Pursuant to the provision of Section 148 of the Companies Act, 2013 read with Rule 14 of the Companies (Audit and Auditors) Rules, 2014, the cost records in respects of audit of pesticide products manufacture by the company needs to be audited. In compliance to the above, the Board of Directors has appointed Mr. Jayant J. Paleja, Cost Accountants, as the Cost Auditors of the Company for the financial year ended 31st March 2016. In accordance with the above provision the remuneration payable to the cost auditors should be ratified by the members. Accordingly, the Board of Directors recommends the Members to pass the resolution, as stated in item No. 6 of the Notice Convening the ensuing Annual General Meeting.

EXPLANATION OR COMMENTS ON QUALIFICATIONS, RESERVATIONS OR ADVERSE REMARKS OR DISCLAIMERS MADE BY THE AUDITORS AND THE PRACTICING COMPANY SECRETARY IN THEIR REPORTS:

Auditors qualification:

There were no qualifications, reservations or adverse remarks made by the Auditor in his report made for the financial year under review.

Secretarial Audit report by Practicing Company Secretary

The Practicing Company Secretary has made their reports in FORM MR - 3 which is attached to this report as ANNEXURE - II.

Reply of Comments:

Regarding the formation of various committees:

As explain earlier in this report, the Board is in process to appoint Independent Directors, and therefore the board has not formed any committee.

Regarding CSR Policy:

During the financial year under review, company has spent a sum of Rs.1,750,000/- as against the CSR expenditure amounting to Rs. 2,118,402/- (for the financial year 2014-15).The company is committed to making expenditure for the CSR as provided under the Companies Act, 2013 and during the previous financial year 2014-15 the Board was unable to find the suitable agency to make such expenditure and therefore the company has made the expenditure in current year 2015-16.

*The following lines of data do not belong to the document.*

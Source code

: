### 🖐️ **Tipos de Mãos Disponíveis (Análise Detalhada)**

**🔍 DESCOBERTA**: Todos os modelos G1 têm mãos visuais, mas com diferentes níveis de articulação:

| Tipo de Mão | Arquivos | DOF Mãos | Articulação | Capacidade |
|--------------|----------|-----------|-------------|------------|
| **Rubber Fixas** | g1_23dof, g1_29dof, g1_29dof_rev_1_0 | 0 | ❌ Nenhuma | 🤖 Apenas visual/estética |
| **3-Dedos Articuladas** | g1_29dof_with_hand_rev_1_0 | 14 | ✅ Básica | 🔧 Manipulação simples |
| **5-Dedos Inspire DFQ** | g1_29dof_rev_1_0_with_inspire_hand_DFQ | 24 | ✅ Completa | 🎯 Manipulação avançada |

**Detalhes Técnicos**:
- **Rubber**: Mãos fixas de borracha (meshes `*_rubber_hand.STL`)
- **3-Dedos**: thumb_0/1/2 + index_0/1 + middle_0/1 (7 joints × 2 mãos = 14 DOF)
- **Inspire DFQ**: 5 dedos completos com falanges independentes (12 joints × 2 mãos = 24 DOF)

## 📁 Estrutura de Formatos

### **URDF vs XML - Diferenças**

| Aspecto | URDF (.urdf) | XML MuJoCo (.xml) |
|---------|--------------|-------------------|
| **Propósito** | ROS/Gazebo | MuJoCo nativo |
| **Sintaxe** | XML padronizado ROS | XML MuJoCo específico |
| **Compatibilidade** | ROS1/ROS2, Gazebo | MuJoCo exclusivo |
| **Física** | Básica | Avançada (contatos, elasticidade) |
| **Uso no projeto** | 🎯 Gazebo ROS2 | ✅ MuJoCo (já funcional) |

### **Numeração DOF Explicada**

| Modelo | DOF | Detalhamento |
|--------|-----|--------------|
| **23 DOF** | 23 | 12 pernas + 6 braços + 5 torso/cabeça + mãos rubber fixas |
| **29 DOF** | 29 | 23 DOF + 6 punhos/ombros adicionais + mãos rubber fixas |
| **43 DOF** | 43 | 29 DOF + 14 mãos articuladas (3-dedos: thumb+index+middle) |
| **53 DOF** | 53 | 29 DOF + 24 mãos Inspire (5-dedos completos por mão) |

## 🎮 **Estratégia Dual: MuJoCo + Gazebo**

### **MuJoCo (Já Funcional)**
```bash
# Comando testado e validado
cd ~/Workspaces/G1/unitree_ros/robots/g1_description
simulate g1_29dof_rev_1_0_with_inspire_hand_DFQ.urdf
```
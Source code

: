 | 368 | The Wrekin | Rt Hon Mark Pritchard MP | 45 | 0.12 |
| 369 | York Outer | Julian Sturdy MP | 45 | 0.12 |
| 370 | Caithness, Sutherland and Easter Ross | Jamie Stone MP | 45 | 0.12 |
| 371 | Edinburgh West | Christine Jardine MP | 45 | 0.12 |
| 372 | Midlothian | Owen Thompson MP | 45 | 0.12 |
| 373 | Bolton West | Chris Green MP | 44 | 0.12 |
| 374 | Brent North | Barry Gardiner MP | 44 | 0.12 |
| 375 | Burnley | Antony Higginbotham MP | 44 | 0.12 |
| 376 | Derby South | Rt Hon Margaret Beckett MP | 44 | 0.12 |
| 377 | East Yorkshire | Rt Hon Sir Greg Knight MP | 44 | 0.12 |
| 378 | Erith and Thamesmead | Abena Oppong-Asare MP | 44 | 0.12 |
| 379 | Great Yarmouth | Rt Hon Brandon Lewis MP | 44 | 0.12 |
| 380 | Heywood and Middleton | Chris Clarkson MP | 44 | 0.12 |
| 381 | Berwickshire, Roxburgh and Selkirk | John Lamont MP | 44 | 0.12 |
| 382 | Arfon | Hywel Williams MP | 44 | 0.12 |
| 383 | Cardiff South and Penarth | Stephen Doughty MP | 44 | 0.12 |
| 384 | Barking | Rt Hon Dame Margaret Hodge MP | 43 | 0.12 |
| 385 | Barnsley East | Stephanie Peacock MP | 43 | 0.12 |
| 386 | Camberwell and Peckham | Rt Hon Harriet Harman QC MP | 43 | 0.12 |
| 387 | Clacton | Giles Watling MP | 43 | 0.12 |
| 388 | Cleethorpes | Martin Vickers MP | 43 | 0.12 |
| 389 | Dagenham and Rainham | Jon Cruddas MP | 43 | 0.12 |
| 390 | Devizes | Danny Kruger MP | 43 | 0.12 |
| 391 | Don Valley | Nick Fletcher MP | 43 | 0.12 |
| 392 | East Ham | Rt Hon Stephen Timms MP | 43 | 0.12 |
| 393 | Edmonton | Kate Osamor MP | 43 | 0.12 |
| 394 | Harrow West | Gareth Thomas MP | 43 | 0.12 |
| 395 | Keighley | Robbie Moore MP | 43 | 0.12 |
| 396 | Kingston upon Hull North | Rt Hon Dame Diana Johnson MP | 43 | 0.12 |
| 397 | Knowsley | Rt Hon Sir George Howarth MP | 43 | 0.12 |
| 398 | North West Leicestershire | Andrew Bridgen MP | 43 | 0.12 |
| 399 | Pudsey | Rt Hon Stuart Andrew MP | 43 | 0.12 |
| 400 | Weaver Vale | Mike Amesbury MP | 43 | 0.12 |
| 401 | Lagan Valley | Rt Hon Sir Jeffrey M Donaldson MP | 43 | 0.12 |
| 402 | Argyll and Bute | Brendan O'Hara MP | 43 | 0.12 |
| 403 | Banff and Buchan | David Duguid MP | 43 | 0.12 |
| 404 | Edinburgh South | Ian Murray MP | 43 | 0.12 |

Further the company is in process to spend the remaining amount that will suit best in the interest of the remote area where the factory of the company is situated.

Regarding the appointment of Independent Directors and Non- Executive Directors:

As explained earlier in this report, the board is in process to appoint the Independent directors on its Board at the earliest.

DETAILS OF FRAUD REPORTED BY AUDITORS:

There were no frauds which are reported to have been committed by employees or officers of the Company. The statutory auditors of the Company have vide their report of even date confirmed that no fraud by the Company and no material fraud on the Company has been noticed or reported during the year

DETAILS OF SIGNIFICANT AND MATERIAL ORDERS PASSED BY THE REGULATORS OR COURTS OR TRIBUNALS IMPACTING THE GOING CONCERN STATUS AND COMPANY'S OPERATIONS IN FUTURE:

There was no Material order passed by the judicial or quasi Judicial Authority which affects the Going Concern Status of the Company during the year under review.

ANNUAL RETURN:

The extracts of Annual Return pursuant to the provisions of Section 92 read with Rule 12 of the Companies (Management and administration) Rules, 2014 is furnished in Annexure -III. and is attached to this Report.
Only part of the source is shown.